Wright never said anything off key on the air and told the truth off it. He was fired. Tilghman made an incredibly insensitive remark on air and everyone’s trying to laugh it off.
Do I think Tilghman should be fired? Probably not. Then again, I really don’t believe Wright should have been fired. However, it did set a precedent of sorts and in a more literal sense, what’s good for the goose is good for the gander.

If the automobile industry was run like the golf industry, a new car wouldn’t last a month.
Sonartec has been one of the rapidly rising stars in the business and one of the key reasons is Jim Uno. About five years ago, Uno, who was in charge of marketing and operations, reported that he foresaw hybrid sales growing by as much as 400 percent over the next few years.
Headquarters received a report from their new sales guru that hybrids were a passing fad and would be non-existent in two years and that the company should amp up in fairway woods. The powers that be went with the fairway woods.

In 2004, Todd Hamilton won the British Open at Royal Troon in playoff over Ernie Els by pulling off incredible short game miracles using the Sonartec hybrid in ways no one ever thought it could be used.
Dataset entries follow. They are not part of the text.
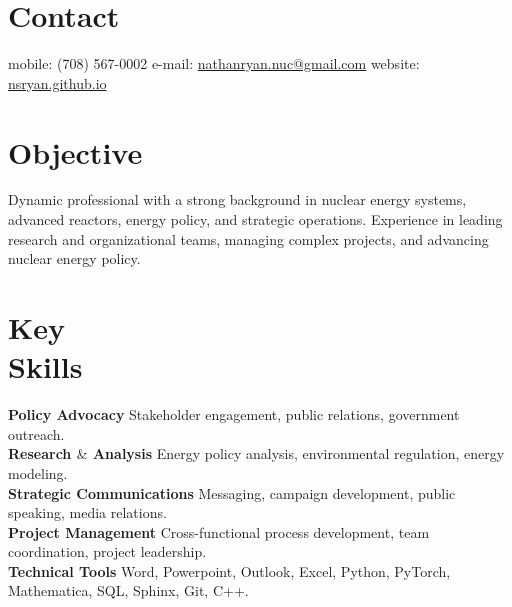 \documentclass[margin,line]{resume}
\begin{document}
\begin{resume}

%


    \section{\mysidestyle Contact}
    mobile: (708) 567-0002 \hfill e-mail: \href{mailto:nathanryan.nuc@gmail.com}{nathanryan.nuc@gmail.com} \hfill website: \href{https://nsryan.github.io}{nsryan.github.io} \vspace{0mm}\\\vspace{1mm}%

    \vspace{-6mm}
    \section{\mysidestyle Objective}

        Dynamic professional with a strong background in nuclear energy systems, advanced reactors, energy policy, and strategic operations. Experience in leading research and organizational teams, managing complex projects, and advancing nuclear energy policy.
    \section{\mysidestyle Key\\Skills}
        \textbf{Policy Advocacy} Stakeholder engagement, public relations, government outreach.\vspace{1mm}\\
        \textbf{Research $\&$ Analysis} Energy policy analysis, environmental regulation, energy modeling.\vspace{1mm}\\
        \textbf{Strategic Communications} Messaging, campaign development, public speaking, media relations.\vspace{1mm}\\
        \textbf{Project Management} Cross-functional process development, team coordination, project leadership.\vspace{1mm}\\
        \textbf{Technical Tools} Word, Powerpoint, Outlook, Excel, Python, PyTorch, Mathematica, SQL, Sphinx, Git, C++.\vspace{1mm}

\end{resume}
\end{document}
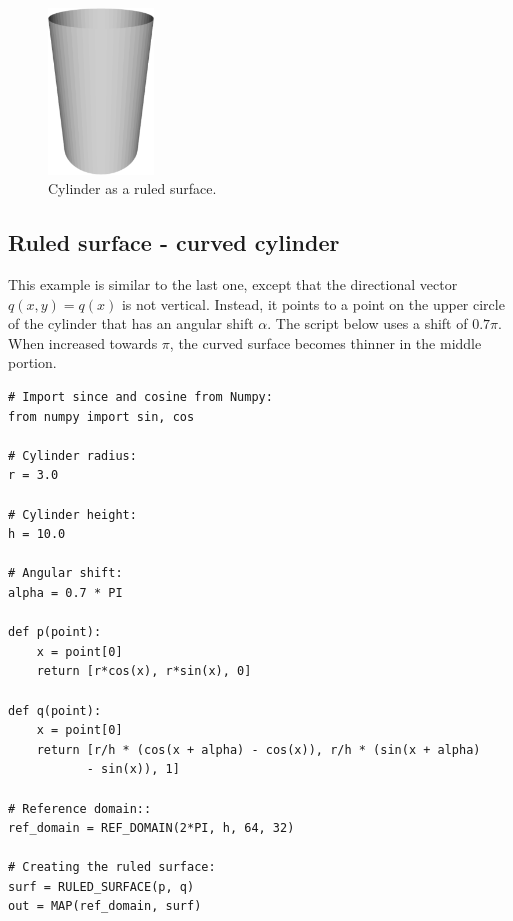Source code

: \begin{figure}[!ht]
\begin{center}
\includegraphics[width=0.25\textwidth]{img/curves-8.png}
\end{center}
\vspace{-4mm}
\caption{Cylinder as a ruled surface.}
\label{fig:curves-8}
\end{figure}

\subsection{Ruled surface - curved cylinder}

This example is similar to the last one, except that the directional
vector $q(x, y) = q(x)$ is not vertical. Instead, it points 
to a point on the upper circle of the cylinder that has an 
angular shift $\alpha$. The script below uses a shift of $0.7\pi$. 
When increased towards $\pi$, the curved surface becomes thinner 
in the middle portion. \\

\begin{bbox}
\begin{verbatim}
# Import since and cosine from Numpy:
from numpy import sin, cos

# Cylinder radius:
r = 3.0

# Cylinder height:
h = 10.0

# Angular shift:
alpha = 0.7 * PI

def p(point):
    x = point[0]
    return [r*cos(x), r*sin(x), 0]
  
def q(point):
    x = point[0]
    return [r/h * (cos(x + alpha) - cos(x)), r/h * (sin(x + alpha) 
           - sin(x)), 1]

# Reference domain::  
ref_domain = REF_DOMAIN(2*PI, h, 64, 32)

# Creating the ruled surface:
surf = RULED_SURFACE(p, q)
out = MAP(ref_domain, surf)
\end{verbatim}
\end{bbox}
\vspace{6mm}

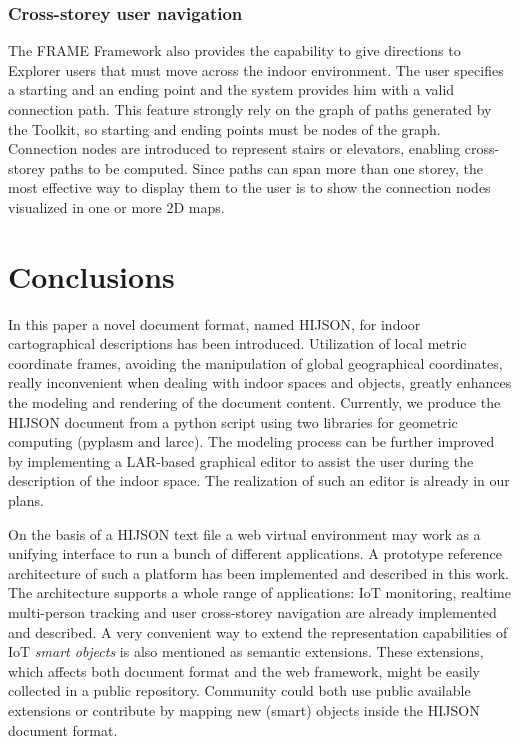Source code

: \documentclass[]{egpubl}
\begin{document}
\subsubsection{Cross-storey user navigation} The FRAME Framework also provides
the capability to give directions to Explorer users that must move across the
indoor environment. The user specifies a starting and an ending point and the
system provides him with a valid connection path. This feature strongly rely
on the graph of paths generated by the Toolkit, so starting and ending points
must be nodes of the graph. Connection nodes are introduced to represent
stairs or elevators, enabling cross-storey paths to be computed. Since paths
can span more than one storey, the most effective way to display them to the
user is to show the connection nodes visualized in one or more 2D maps.


\section{Conclusions}

In this paper a novel document format, named HIJSON, for indoor cartographical
descriptions has been introduced. Utilization of local metric coordinate
frames, avoiding the manipulation of global geographical coordinates, really
inconvenient when dealing with indoor spaces and objects, greatly enhances the
modeling and rendering of the document content. Currently, we produce the
HIJSON document from a python script using two libraries for geometric
computing (pyplasm and larcc). The modeling process can be further
improved by implementing a LAR-based graphical editor to assist the user
during the description of the indoor space. The realization of such an editor
is already in our plans. 

On the basis of a HIJSON text file a  web virtual
environment may work as a unifying interface to run a bunch of
different applications. A prototype reference architecture of such a platform has been
 implemented and described in this work. The architecture supports a whole
range of applications: IoT monitoring, realtime multi-person tracking and user
cross-storey navigation are already implemented and described. A very
convenient way to extend the representation capabilities of IoT \emph{smart objects} is
also mentioned as semantic extensions. These extensions, which affects both
document format and the web framework, might be easily collected in a public
repository. Community could both use public available extensions or contribute
by mapping new (smart) objects inside the HIJSON document format.


%





\tableofcontents
\end{document}
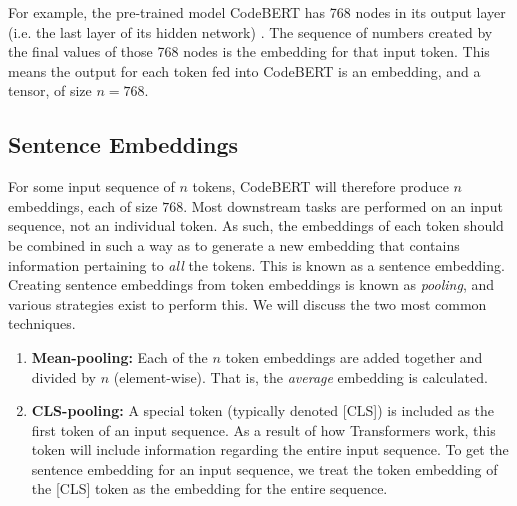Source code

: \noindent
For example, the pre-trained model CodeBERT has 768 nodes in its output layer (i.e. the last layer of its hidden network) \cite{CodeBERT}. The sequence of numbers created by the final values of those 768 nodes is the embedding for that input token. This means the output for each token fed into CodeBERT is an embedding, and a tensor, of size $n = 768$.\\


\subsection{Sentence Embeddings}
\label{embedding}
\noindent
For some input sequence of $n$ tokens, CodeBERT will therefore produce $n$ embeddings, each of size $768$. Most downstream tasks are performed on an input sequence, not an individual token. As such, the embeddings of each token should be combined in such a way as to generate a new embedding that contains information pertaining to \emph{all} the tokens. This is known as a sentence embedding. Creating sentence embeddings from token embeddings is known as \emph{pooling}, and various strategies exist to perform this. We will discuss the two most common techniques.

\begin{enumerate}
    \item \textbf{Mean-pooling:} Each of the $n$ token embeddings are added together and divided by $n$ (element-wise). That is, the \emph{average} embedding is calculated. 
  
    \item \textbf{CLS-pooling:} A special token (typically denoted [CLS]) is included as the first token of an input sequence. As a result of how Transformers work, this token will include information regarding the entire input sequence. To get the sentence embedding for an input sequence, we treat the token embedding of the [CLS] token as the embedding for the entire sequence.
\end{enumerate}

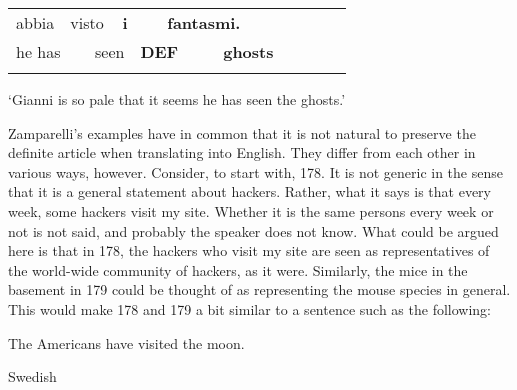 \begin{tabular}{llllllllllll}
\lsptoprule
abbia & \multicolumn{2}{l}{visto

} & \multicolumn{2}{l}{{\bfseries i}

} & \multicolumn{2}{l}{{\bfseries fantasmi.}

} & \multicolumn{2}{l}{} & \multicolumn{2}{l}{} & \\
\multicolumn{2}{l}{he has

} & \multicolumn{2}{l}{seen

} & \multicolumn{2}{l}{{\bfseries DEF}

} & \multicolumn{2}{l}{{\bfseries ghosts}

} & \multicolumn{2}{l}{} & \multicolumn{2}{l}{}\\
\lspbottomrule
\end{tabular}

\begin{styleTranslation}
‘Gianni is so pale that it seems he has seen the ghosts.’

\end{styleTranslation}

\begin{styleBodyTextFirst}
Zamparelli’s examples have in common that it is not natural to preserve the definite article when translating into English. They differ from each other in various ways, however. Consider, to start with, 178. It is not generic in the sense that it is a general statement about hackers. Rather, what it says is that every week, some hackers visit my site. Whether it is the same persons every week or not is not said, and probably the speaker does not know. What could be argued here is that in 178, the hackers who visit my site are seen as representatives of the world-wide community of hackers, as it were. Similarly, the mice in the basement in 179 could be thought of as representing the mouse species in general. This would make 178 and 179 a bit similar to a sentence such as the following: 

\end{styleBodyTextFirst}

\begin{listWWNumileveli}
\item 

\begin{styleExample}
\label{bkm:Ref69031158}The Americans have visited the moon.

\end{styleExample}

\item 

\begin{styleExample}
\label{bkm:Ref77501116}Swedish

\end{styleExample}

\end{listWWNumileveli}

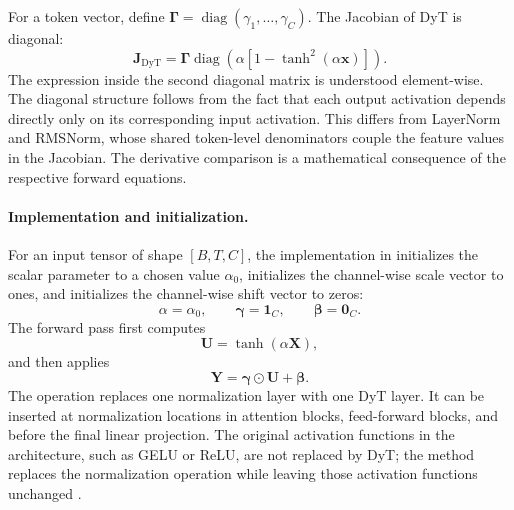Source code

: For a token vector, define
\(\boldsymbol{\Gamma}
=\operatorname{diag}(\gamma_1,\ldots,\gamma_C)\).
The Jacobian of DyT is diagonal:
\begin{equation}
    \boxed{
    \mathbf{J}_{\mathrm{DyT}}
    =
    \boldsymbol{\Gamma}
    \operatorname{diag}
    \left(
        \alpha\left[
            1-\tanh^2(\alpha\mathbf{x})
        \right]
    \right).
    }
    \label{eq:norm-dyt-jacobian}
\end{equation}
The expression inside the second diagonal matrix is understood
element-wise. The diagonal structure follows from the fact that each
output activation depends directly only on its corresponding input
activation. This differs from LayerNorm and RMSNorm, whose shared
token-level denominators couple the feature values in the Jacobian.
The derivative comparison is a mathematical consequence of the
respective forward equations.

\paragraph{Implementation and initialization.}
For an input tensor of shape \([B,T,C]\), the implementation in
\textcite{zhu2025dyt} initializes the scalar parameter to a chosen value
\(\alpha_0\), initializes the channel-wise scale vector to ones, and
initializes the channel-wise shift vector to zeros:
\begin{equation}
    \alpha=\alpha_0,
    \qquad
    \boldsymbol{\gamma}=\mathbf{1}_C,
    \qquad
    \boldsymbol{\beta}=\mathbf{0}_C.
    \label{eq:norm-dyt-initialization}
\end{equation}
The forward pass first computes
\begin{equation}
    \mathbf{U}=\tanh(\alpha\mathbf{X}),
    \label{eq:norm-dyt-intermediate}
\end{equation}
and then applies
\begin{equation}
    \mathbf{Y}
    =
    \boldsymbol{\gamma}\odot\mathbf{U}
    +\boldsymbol{\beta}.
    \label{eq:norm-dyt-output}
\end{equation}
The operation replaces one normalization layer with one DyT layer. It
can be inserted at normalization locations in attention blocks,
feed-forward blocks, and before the final linear projection. The original
activation functions in the architecture, such as GELU or ReLU, are not
replaced by DyT; the method replaces the normalization operation while
leaving those activation functions unchanged
\parencite{zhu2025dyt}.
Short term this was great for Sonartec, but eventually it became their downfall. With so much tied up in fairway woods, it became extremely difficult to meet the hybrid demand, so an investor was sought. In walked a Canadian businessman named Peter Pocklington with a promise of guaranteed cash to help out Sonartec. Someone might have done due diligence before they signed on the dotted line.

Pocklington had bled the Edmonton Oilers of the NHL so dry, that they were forced to trade their biggest asset, Wayne Gretzky to the Los Angeles Kings to bail them out. He had pulled a bait and switch on the people at another promising golf company, Golf Gear. They’re not promising anything anymore. Thus far, Sonartec claims that Pocklington hasn’t financially lived up to the contract. They shouldn’t worry though, he’s seized control and they’re powerless anyway.

While this was going on, they formed another company, Trion-Z, a combination of magnets and minerals that emit negative ions in a bracelet or a necklace. Last year, under the direction of Uno, Trion-Z did $4.4 million in sales and because the product is worn by so many top athletes in all sports, the growth is expected to continue—maybe.

The former brain trust at Sonartec seeing their business life pass before their eyes jumped over to Trion-Z and are trying to displace Uno as the CEO. Hopefully, someone at the mother ship in Japan will figure out the equation, Uno = success, other guys = oops.

The PGA Merchandise Show comes to Orlando, FL January 17-19. As usual success and failure will hang in the balance for some companies during those three days.

For a few years, there was a cause to question the relevance of the show as the larger companies backed out. Apparently, the show has weathered the storm because some of the better known companies have started to come back. It’s a win—win situation for everyone connected with the industry—even white-haired writers with curly mustaches.

It will be interesting to see what new gimmicks and technologies will be on the market to tempt the golfer. We’ll file a report following the show.

Bartender, please pour me a double Red Bull if you will. I’m trying to build a reserve of energy for three days walking the floor of the Orange County Convention Center.